[ABOUT THIS TASK]:
Nothing outside the range below should be printed. Output exactly the lines from the line with "## Other Stuff" to the line with "## Connect with me", both included.

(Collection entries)
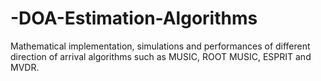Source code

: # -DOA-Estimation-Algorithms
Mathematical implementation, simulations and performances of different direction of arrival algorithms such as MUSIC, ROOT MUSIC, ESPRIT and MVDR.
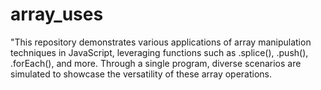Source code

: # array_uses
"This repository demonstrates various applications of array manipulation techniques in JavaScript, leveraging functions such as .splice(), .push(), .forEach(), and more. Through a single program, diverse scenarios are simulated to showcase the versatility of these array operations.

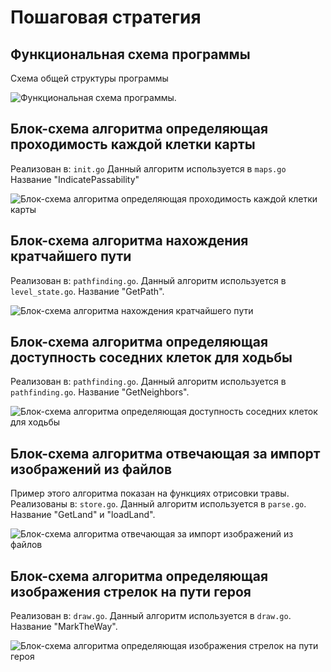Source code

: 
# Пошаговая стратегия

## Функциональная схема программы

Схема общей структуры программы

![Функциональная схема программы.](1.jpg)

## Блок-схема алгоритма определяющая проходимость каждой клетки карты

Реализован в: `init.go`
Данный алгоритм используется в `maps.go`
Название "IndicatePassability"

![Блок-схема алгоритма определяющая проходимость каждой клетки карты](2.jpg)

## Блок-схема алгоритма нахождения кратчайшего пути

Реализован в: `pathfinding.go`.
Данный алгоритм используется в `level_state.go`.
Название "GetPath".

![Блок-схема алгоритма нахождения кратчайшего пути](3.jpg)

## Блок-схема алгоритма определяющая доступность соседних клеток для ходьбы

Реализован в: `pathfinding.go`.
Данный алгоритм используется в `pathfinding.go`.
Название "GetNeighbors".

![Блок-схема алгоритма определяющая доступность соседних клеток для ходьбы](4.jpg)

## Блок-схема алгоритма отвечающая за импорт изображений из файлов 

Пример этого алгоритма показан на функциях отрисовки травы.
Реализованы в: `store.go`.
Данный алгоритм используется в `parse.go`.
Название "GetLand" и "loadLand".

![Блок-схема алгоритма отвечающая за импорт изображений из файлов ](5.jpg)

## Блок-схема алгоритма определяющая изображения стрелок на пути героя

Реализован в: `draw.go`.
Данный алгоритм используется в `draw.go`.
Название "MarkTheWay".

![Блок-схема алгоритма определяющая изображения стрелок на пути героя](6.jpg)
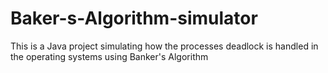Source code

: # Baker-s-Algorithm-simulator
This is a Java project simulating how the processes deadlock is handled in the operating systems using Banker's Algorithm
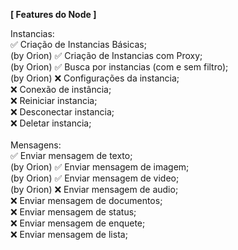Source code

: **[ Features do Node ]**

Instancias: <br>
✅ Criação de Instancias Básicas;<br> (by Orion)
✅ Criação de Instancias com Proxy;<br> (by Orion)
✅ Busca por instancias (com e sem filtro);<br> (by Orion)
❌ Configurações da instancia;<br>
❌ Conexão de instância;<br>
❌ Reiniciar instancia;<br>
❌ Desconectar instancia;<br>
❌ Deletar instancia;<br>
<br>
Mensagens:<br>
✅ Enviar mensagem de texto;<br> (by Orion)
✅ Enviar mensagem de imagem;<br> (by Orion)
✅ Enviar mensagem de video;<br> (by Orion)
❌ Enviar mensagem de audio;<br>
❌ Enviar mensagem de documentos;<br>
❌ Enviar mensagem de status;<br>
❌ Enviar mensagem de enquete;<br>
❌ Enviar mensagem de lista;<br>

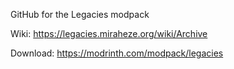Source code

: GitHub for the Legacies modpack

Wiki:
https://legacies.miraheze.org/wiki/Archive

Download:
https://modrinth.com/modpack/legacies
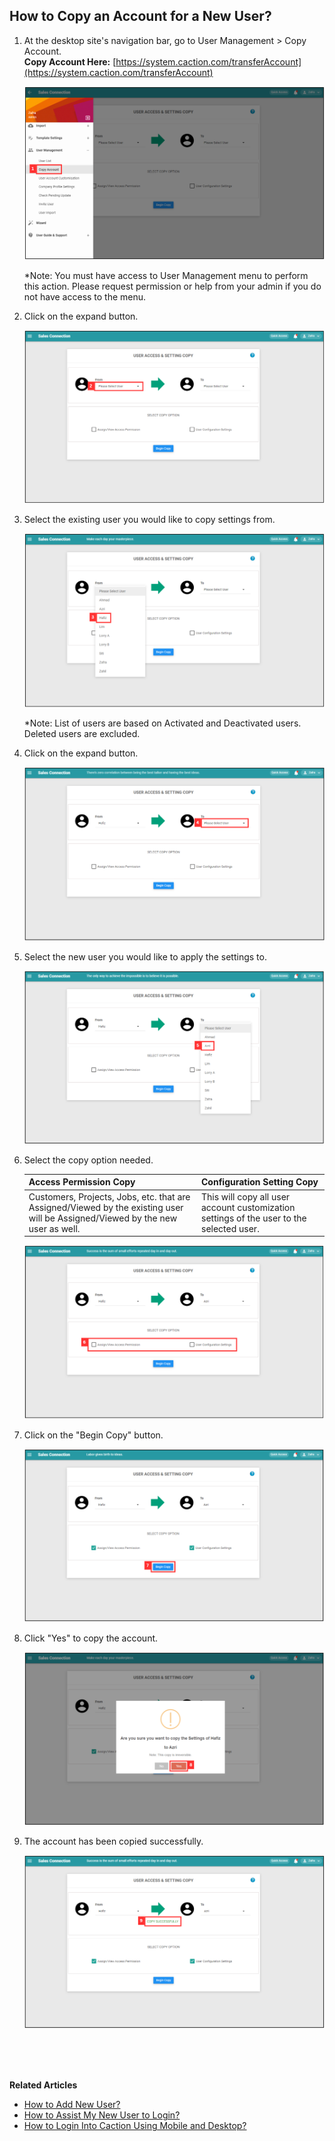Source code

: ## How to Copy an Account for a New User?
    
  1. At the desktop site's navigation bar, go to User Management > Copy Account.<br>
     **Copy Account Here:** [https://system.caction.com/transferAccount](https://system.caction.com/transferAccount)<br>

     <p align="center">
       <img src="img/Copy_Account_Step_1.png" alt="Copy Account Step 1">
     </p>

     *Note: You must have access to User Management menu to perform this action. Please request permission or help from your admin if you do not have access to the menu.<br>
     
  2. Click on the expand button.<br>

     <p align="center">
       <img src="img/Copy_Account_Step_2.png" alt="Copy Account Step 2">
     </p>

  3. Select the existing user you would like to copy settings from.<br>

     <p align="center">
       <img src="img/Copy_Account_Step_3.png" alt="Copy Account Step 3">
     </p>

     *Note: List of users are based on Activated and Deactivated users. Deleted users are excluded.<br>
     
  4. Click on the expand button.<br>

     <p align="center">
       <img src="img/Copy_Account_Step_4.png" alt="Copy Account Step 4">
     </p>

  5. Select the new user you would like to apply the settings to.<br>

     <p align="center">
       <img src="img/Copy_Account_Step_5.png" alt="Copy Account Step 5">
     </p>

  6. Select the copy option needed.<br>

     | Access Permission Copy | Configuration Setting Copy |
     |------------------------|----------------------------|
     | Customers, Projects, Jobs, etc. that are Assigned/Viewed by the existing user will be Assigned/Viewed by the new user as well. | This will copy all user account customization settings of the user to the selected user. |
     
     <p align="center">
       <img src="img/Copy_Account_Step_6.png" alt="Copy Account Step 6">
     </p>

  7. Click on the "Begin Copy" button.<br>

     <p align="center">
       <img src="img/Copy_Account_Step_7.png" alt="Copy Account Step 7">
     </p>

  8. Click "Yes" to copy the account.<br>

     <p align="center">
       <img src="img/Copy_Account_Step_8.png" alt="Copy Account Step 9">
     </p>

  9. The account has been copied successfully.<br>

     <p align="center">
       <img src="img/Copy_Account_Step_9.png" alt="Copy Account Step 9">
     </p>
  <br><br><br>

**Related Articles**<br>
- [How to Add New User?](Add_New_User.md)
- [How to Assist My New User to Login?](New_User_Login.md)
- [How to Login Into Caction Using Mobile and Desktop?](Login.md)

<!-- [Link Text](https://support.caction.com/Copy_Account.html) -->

...

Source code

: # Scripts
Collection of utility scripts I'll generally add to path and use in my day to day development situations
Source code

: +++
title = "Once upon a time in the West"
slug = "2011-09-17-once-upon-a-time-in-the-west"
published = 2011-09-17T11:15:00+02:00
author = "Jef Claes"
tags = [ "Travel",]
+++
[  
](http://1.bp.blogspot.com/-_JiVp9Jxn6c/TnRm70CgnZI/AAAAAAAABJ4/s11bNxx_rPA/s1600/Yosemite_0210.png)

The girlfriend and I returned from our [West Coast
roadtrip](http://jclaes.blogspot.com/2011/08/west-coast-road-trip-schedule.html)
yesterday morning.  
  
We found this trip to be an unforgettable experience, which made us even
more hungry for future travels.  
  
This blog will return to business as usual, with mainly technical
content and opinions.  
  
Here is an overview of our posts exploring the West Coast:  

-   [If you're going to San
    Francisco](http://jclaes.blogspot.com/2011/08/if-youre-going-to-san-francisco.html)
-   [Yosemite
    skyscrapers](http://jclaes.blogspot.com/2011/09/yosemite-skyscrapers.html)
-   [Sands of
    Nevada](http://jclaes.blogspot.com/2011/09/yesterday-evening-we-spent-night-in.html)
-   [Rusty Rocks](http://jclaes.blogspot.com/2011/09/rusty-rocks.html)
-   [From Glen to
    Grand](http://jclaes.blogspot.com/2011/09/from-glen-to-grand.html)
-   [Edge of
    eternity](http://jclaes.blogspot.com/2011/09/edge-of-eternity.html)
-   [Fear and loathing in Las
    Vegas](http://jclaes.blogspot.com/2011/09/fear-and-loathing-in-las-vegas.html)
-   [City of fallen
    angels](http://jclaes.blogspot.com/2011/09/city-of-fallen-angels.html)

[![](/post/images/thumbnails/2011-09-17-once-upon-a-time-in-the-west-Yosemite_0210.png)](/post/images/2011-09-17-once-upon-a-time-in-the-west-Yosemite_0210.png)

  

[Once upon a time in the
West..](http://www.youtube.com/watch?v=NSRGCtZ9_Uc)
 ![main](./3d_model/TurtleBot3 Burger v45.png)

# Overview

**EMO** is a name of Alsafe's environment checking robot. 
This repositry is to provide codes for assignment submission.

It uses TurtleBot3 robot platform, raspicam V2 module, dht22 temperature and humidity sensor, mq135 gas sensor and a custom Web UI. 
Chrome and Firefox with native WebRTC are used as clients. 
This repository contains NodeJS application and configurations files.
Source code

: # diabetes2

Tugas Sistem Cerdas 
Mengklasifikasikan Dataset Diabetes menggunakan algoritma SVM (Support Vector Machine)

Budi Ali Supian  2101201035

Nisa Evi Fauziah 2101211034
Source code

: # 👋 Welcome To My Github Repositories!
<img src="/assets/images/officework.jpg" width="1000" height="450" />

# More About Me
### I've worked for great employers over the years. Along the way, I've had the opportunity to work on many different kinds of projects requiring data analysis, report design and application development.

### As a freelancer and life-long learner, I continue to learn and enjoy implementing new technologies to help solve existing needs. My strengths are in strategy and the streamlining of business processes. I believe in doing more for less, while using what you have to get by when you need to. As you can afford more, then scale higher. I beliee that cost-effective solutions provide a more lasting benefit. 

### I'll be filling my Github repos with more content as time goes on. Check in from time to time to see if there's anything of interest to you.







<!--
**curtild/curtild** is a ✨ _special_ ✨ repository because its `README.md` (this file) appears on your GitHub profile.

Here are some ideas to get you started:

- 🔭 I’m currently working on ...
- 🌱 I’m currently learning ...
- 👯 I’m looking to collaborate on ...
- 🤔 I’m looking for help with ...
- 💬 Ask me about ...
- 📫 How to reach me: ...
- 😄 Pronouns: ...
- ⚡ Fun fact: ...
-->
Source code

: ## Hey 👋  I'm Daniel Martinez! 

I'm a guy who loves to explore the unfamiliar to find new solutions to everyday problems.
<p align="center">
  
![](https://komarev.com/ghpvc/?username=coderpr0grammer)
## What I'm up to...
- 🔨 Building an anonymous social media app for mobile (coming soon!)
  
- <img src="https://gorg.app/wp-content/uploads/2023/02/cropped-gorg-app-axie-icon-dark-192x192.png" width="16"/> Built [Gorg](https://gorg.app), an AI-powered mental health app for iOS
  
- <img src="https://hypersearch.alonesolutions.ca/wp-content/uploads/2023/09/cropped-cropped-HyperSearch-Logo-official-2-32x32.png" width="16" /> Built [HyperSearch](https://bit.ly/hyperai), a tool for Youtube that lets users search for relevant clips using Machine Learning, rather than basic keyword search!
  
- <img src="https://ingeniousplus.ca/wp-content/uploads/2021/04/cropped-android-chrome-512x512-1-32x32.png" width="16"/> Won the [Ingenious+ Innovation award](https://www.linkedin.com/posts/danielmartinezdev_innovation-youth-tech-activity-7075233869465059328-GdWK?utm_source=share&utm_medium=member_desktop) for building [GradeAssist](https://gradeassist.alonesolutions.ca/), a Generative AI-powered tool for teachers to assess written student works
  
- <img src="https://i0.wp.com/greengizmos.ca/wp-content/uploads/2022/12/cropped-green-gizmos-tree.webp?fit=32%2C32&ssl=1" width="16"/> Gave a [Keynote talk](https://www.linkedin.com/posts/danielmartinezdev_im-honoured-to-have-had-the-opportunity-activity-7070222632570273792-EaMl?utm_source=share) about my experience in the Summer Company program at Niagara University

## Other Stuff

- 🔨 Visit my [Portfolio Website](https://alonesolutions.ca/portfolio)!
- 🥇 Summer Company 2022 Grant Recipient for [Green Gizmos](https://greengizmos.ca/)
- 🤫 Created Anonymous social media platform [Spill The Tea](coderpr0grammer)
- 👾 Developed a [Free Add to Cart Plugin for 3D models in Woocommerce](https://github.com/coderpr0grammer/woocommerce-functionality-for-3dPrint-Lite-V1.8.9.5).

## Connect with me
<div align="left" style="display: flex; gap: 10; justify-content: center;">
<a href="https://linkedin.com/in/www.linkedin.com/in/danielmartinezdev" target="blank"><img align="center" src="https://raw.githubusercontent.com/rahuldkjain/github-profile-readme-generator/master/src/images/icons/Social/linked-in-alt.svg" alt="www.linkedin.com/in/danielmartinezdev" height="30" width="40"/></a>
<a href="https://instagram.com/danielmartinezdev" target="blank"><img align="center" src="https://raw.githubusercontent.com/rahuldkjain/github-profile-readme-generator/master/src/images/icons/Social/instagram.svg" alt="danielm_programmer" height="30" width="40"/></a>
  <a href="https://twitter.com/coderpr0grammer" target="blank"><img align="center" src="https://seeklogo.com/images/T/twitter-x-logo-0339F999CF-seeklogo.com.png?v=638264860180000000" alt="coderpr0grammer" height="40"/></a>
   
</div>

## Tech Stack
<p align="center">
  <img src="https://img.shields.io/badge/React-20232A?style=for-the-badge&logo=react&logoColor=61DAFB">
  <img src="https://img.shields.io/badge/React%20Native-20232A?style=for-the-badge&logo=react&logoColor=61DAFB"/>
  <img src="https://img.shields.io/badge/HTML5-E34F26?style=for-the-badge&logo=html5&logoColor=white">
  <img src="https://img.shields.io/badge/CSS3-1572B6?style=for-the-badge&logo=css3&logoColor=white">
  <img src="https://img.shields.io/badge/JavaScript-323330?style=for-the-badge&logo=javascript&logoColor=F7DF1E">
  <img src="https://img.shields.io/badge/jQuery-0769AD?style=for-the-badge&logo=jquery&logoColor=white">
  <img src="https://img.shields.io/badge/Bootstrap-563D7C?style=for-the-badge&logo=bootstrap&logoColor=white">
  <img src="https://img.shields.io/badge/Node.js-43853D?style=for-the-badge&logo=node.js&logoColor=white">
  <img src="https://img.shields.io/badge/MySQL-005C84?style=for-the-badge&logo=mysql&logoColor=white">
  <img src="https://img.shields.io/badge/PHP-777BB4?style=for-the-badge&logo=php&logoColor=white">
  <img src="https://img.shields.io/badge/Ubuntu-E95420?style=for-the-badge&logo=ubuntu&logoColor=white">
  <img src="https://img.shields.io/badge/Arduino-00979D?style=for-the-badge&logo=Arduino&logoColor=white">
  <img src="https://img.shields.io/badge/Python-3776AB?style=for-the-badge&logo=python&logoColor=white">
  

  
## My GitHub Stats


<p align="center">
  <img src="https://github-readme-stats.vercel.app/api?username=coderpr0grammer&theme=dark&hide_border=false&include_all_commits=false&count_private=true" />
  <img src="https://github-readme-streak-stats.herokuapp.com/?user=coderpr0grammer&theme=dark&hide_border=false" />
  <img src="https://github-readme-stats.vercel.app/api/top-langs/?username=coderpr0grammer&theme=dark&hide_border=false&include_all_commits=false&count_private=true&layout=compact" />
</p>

[ANSWER FOR THIS EXERCISE]:
## Other Stuff

- 🔨 Visit my [Portfolio Website](https://alonesolutions.ca/portfolio)!
- 🥇 Summer Company 2022 Grant Recipient for [Green Gizmos](https://greengizmos.ca/)
- 🤫 Created Anonymous social media platform [Spill The Tea](coderpr0grammer)
- 👾 Developed a [Free Add to Cart Plugin for 3D models in Woocommerce](https://github.com/coderpr0grammer/woocommerce-functionality-for-3dPrint-Lite-V1.8.9.5).

## Connect with me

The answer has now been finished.